Six weeks. Or less. Maybe more? Probably not.

And miles to go before I sleep.

Belly - April 26

Yep, the due date is just six weeks from today. June 20, if you don’t know already. I’ve benched Rachel. She’s having Braxton-Hicks contractions with any significant exertion, so she’s outta the game. She’s been sticking to organizing and nesting for the most part. And there’s plenty of that to do, believe me.

But she’s looking good! Cutest little pregnant lady of all time if you ask me. She looks just about the same to me, with a big basketball hiding under her shirt — a basketball that sometimes punches back at you through her belly.

I’ve been eyeing the due date (probably more like a week before the due date) as the next big deadline on the horizon to try and get certain projects done. The last big deadline in my head like this was my family’s visit back in late October for the Marine Corps Marathon and finishing the 2nd bedroom renovations. I was shooting for end of 2011 for a few things, but that became pretty unrealistic with all the holiday breaks.

But all along, I’ve had this list in my head of things I really want to get done before June 20, when I hope to ramp things down significantly and take it easy and relax together as much as possible. As in, not rushing home from work to start a project and go til midnight 3 nights a week.

This list that I started putting together about 6 weeks ago is now hilarious. It’s been sitting in my drafts for about six weeks, and this same list you see below initially had this message above it:  “If I’m going to make it to everything on this list, I’ve got only 12-14 Saturdays left to make all this happen.”

Ha. Well, cut those Saturdays down to “5”, cross depressingly few things off of the list, and then you about have the state of things. That’s been my rule of thumb: everything takes twice as long, and is four times as complicated as you think it will be.

Rachel would tell you that many of these things aren’t must-do before the baby gets here, and she’s probably right. Certainly things that are outside, downstairs or non-dust generating can theoretically be done after the baby arrives, though I mostly want to make the best use of all this free time I have right now, that I won’t have again in enormous blocks like this again for years, if ever.

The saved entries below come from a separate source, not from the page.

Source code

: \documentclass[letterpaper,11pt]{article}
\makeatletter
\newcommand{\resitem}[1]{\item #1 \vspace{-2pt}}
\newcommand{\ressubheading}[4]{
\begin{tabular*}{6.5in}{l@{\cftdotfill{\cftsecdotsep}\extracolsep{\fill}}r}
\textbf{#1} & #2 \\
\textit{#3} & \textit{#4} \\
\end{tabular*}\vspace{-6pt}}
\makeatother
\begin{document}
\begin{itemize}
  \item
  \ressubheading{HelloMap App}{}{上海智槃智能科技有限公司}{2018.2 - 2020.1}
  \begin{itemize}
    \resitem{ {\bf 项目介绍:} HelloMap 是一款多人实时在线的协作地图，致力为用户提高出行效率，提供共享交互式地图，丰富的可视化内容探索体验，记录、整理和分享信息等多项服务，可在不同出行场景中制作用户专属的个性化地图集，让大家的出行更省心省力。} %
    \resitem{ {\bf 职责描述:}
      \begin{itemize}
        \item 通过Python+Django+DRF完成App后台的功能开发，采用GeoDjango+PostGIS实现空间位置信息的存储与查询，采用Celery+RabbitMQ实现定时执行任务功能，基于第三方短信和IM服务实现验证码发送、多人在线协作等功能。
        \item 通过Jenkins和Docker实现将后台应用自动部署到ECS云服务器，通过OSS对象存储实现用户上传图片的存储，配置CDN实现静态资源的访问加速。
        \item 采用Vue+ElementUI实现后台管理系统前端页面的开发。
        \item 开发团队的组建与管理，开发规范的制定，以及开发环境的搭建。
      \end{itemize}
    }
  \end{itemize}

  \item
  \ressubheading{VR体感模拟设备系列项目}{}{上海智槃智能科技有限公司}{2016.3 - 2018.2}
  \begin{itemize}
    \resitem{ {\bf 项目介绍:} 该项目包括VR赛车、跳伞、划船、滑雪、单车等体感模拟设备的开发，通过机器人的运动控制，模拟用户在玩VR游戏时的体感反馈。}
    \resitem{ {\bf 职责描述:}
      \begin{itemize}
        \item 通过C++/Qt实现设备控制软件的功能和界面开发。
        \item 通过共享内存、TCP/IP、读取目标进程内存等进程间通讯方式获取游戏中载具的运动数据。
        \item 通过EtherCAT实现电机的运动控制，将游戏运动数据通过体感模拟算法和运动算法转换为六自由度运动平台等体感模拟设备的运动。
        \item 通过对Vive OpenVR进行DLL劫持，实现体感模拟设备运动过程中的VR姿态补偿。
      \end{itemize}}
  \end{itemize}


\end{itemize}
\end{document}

I want to relax (as much as that’s possible!) once we have the baby in our house and take a home renovation sabbatical. (I guess that means that this home renovation blog will turn into a ‘baby pictures’ blog for awhile. You’ve been warned!)

But however the list turns out, we’ll be thrilled if we get nothing but the nursery (obviously) and the upstairs rear sleeping porch totally finished. That will at least mean that all urgent upstairs tasks are finished, and Rachel can unpack and settle into the new sleeping porch room with closets and we’ll have our stuff and the baby room organized and ready for life. So I guess this is really a list of all the things that make up the last of Phase I of Our Old Rowhouse renovations, whether or not they happen in the next 6 weeks. (If you’re betting, I’d take the “under” on that one.)

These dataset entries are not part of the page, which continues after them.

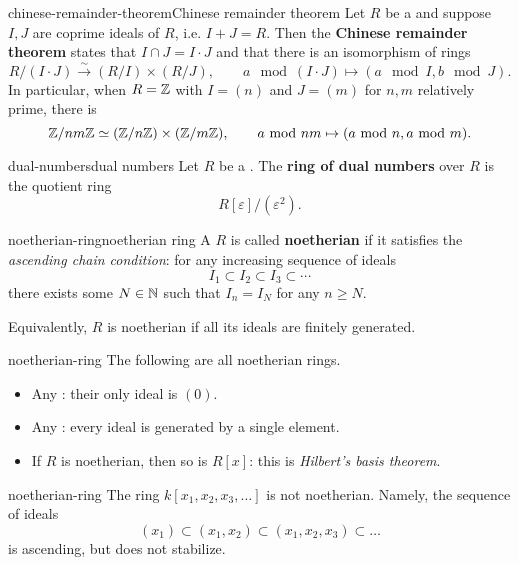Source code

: \begin{topic}{chinese-remainder-theorem}{Chinese remainder theorem}
    Let $R$ be a  and suppose $I, J$ are coprime ideals of $R$, i.e. $I + J = R$. Then the \textbf{Chinese remainder theorem} states that $I \cap J = I \cdot J$ and that there is an isomorphism of rings
    \[ R / (I \cdot J) \xrightarrow{\sim} (R / I) \times (R/J), \qquad a \mod (I \cdot J) \mapsto (a \mod I, b \mod J) . \]
    In particular, when $R = \mathbb{Z}$ with $I = (n)$ and $J = (m)$ for $n, m$ relatively prime, there is
    \[ \mathbb{Z} / nm \mathbb{Z} \simeq (\mathbb{Z}/n\mathbb{Z}) \times (\mathbb{Z}/m\mathbb{Z}), \qquad a \textup{ mod } nm \mapsto (a \textup{ mod } n, a \textup{ mod } m) . \]
\end{topic}

\begin{topic}{dual-numbers}{dual numbers}
    Let $R$ be a . The \textbf{ring of dual numbers} over $R$ is the quotient ring
    \[ R[\varepsilon] / (\varepsilon^2) . \]
\end{topic}

\begin{topic}{noetherian-ring}{noetherian ring}
    A  $R$ is called \textbf{noetherian} if it satisfies the \textit{ascending chain condition}: for any increasing sequence of ideals
    \[ I_1 \subset I_2 \subset I_3 \subset \cdots \]
    there exists some $N \in \mathbb{N}$ such that $I_n = I_N$ for any $n \ge N$.
    
    Equivalently, $R$ is noetherian if all its ideals are finitely generated.
\end{topic}

\begin{example}{noetherian-ring}
    The following are all noetherian rings.
    \begin{itemize}
        \item Any : their only ideal is $(0)$.
        \item Any : every ideal is generated by a single element.
        \item If $R$ is noetherian, then so is $R[x]$: this is \textit{Hilbert's basis theorem}.
    \end{itemize}
\end{example}

\begin{example}{noetherian-ring}
    The ring $k[x_1, x_2, x_3, \ldots]$ is not noetherian. Namely, the sequence of ideals
    \[ (x_1) \subset (x_1, x_2) \subset (x_1, x_2, x_3) \subset \ldots \]
    is ascending, but does not stabilize.
\end{example}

On to the mammoth list. Links to blog posts about the unfortunately short list of completed projects.

Status Project
Attic
Done New cellulose insulation for the attic
Done Install new sheathing over front floor of attic.

DSC_0018

Halfway Consolidate, organize and then move basement stuff up to new attic storage.
Upstairs sleeping porch
Yeah, that’s not going to happen anytime soon. Probably when we hit lotto and add master bathroom in porch. Pull up old floor, shim, level and install new plywood subflooring.
I’ve got the spray foam, hoping to do this Sunday or the following weekend. Insulate porch ceiling with spray-in foam.
Finished – save for interior, shelves, etc. Build new closet on the southern end of porch.
Finished – save for interior, shelves, etc. Build new closet on the northern end of the porch.
Contractor. Electrical for new lighting, switches, etc. on porch.
Install new ceiling (beadboard or drywall?)

Porch ceiling/roof

Case and trim windows.

Finished wall

Back yard
Grade out the yard, remove any concrete remnants, try to level things out as best as we can.

Last of hedges and fence

Get estimates on a new fence, get at least the northern fence installed (so we can build raised beds — also, our neighbors have been so kind not to complain about the fence being gone for so many months.)
Build raised beds, fill with soil, plant garden.
Get DDOE contractors out to install new permeable pavers. (Part of DC’s RiverSmart program. We get at least half the cost paid for by the city to replace impervious surface.

So, think I’m crazy or what? I should probably make a chart like this of all the things we’ve completed in the last year and a half at some point — that would probably be a boost, right?